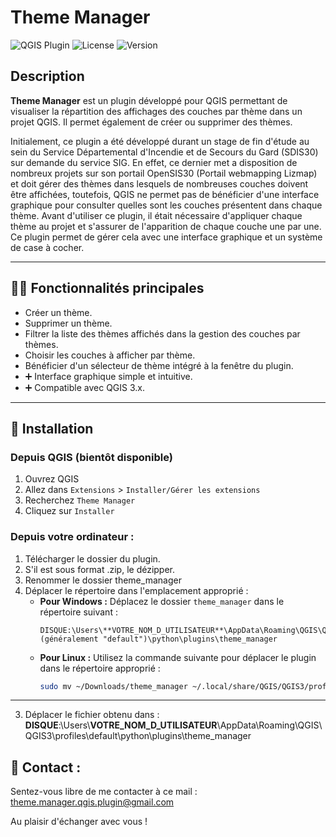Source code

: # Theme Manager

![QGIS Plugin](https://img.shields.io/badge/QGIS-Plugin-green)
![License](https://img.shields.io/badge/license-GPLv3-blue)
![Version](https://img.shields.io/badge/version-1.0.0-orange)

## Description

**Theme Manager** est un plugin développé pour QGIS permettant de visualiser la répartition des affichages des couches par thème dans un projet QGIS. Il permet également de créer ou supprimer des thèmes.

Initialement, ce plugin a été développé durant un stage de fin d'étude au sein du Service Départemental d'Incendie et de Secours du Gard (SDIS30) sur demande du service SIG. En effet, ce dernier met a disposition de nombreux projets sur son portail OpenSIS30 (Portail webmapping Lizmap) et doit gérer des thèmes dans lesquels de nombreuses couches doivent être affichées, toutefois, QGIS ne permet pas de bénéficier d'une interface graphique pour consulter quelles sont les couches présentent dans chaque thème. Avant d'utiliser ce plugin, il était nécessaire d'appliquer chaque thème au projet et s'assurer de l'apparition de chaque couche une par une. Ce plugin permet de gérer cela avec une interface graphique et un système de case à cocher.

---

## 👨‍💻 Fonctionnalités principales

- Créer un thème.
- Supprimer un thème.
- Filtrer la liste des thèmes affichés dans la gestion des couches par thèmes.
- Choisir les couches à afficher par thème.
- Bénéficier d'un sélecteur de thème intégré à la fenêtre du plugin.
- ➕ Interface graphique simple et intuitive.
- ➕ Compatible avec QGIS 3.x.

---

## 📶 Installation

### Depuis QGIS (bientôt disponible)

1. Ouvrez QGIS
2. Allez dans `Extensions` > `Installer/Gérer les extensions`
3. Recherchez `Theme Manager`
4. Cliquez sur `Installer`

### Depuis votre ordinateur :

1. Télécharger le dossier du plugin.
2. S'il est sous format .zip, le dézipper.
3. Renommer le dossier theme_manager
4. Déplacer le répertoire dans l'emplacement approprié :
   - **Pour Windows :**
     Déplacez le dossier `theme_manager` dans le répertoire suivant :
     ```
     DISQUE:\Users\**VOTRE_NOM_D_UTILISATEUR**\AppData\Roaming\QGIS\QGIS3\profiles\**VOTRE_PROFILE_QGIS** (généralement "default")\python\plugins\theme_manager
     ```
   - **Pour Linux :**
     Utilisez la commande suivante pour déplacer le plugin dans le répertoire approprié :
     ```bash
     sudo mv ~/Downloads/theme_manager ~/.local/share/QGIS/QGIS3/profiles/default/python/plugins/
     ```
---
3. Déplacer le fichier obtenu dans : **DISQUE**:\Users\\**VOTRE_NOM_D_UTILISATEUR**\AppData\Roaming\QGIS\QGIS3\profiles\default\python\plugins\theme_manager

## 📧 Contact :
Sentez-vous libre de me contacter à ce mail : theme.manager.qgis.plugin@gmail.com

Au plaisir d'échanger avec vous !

--

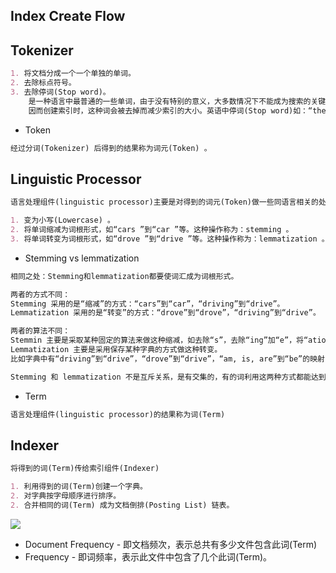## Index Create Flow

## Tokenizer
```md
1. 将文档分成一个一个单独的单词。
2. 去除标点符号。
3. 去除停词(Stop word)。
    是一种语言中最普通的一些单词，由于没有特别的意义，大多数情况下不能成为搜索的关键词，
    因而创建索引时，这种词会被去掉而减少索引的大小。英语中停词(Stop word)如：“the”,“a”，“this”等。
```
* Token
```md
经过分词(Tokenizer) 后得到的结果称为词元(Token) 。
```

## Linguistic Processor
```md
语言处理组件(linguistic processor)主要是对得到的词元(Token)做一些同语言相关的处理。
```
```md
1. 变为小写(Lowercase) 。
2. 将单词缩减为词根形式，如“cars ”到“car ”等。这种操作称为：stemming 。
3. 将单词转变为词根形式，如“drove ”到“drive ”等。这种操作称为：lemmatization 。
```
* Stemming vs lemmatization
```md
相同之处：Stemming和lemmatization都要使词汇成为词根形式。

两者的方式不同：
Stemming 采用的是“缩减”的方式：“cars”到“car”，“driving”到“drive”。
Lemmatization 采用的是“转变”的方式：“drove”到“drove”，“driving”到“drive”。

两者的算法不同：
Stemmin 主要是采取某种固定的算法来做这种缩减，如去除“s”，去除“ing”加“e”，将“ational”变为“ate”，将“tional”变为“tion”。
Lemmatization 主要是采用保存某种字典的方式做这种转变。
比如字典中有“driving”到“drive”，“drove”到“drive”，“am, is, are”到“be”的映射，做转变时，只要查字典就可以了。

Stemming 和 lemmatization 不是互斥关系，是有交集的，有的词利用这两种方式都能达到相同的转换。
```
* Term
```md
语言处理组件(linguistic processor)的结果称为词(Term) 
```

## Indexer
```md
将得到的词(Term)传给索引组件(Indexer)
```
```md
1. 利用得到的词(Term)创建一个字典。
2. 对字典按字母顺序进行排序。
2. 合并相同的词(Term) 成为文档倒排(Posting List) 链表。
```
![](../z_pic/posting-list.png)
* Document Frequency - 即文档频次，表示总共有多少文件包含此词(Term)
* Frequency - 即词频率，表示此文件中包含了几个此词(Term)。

...

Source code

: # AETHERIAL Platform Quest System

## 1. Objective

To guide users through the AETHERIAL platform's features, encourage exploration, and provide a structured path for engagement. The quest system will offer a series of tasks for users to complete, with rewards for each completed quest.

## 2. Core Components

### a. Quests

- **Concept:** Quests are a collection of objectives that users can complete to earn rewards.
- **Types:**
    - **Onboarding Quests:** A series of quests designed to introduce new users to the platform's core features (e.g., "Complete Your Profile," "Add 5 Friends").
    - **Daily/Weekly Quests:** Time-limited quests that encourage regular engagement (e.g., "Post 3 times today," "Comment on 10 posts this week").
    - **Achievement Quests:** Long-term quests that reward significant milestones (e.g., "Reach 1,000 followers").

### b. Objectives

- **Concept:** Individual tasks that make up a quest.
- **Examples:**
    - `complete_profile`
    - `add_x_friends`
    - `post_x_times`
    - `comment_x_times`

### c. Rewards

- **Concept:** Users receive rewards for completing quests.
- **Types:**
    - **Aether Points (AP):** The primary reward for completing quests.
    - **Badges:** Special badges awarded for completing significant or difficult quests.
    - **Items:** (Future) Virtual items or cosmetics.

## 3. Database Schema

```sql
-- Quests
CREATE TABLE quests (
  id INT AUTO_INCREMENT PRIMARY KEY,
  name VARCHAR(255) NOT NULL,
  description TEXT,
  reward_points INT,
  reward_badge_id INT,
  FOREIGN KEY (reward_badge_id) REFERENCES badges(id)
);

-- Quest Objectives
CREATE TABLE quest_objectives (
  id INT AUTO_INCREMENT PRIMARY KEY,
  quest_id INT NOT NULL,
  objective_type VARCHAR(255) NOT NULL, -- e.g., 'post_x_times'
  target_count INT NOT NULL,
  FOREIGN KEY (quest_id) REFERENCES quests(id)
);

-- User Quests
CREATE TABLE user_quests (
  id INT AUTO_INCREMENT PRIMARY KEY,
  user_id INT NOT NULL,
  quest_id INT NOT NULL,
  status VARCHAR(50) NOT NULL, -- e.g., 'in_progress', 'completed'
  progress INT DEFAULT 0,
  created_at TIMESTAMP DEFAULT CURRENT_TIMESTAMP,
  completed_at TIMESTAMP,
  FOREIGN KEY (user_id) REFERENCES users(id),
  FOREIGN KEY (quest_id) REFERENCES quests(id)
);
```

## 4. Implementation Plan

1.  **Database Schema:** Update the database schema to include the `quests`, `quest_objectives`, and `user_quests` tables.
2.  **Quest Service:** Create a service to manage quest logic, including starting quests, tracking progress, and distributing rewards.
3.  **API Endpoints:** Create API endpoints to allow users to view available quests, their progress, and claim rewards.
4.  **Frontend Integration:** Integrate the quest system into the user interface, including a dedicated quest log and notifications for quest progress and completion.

What to produce - After checking the entries, state how many lines contain "completing", and write nothing but the number.

Written answer - 3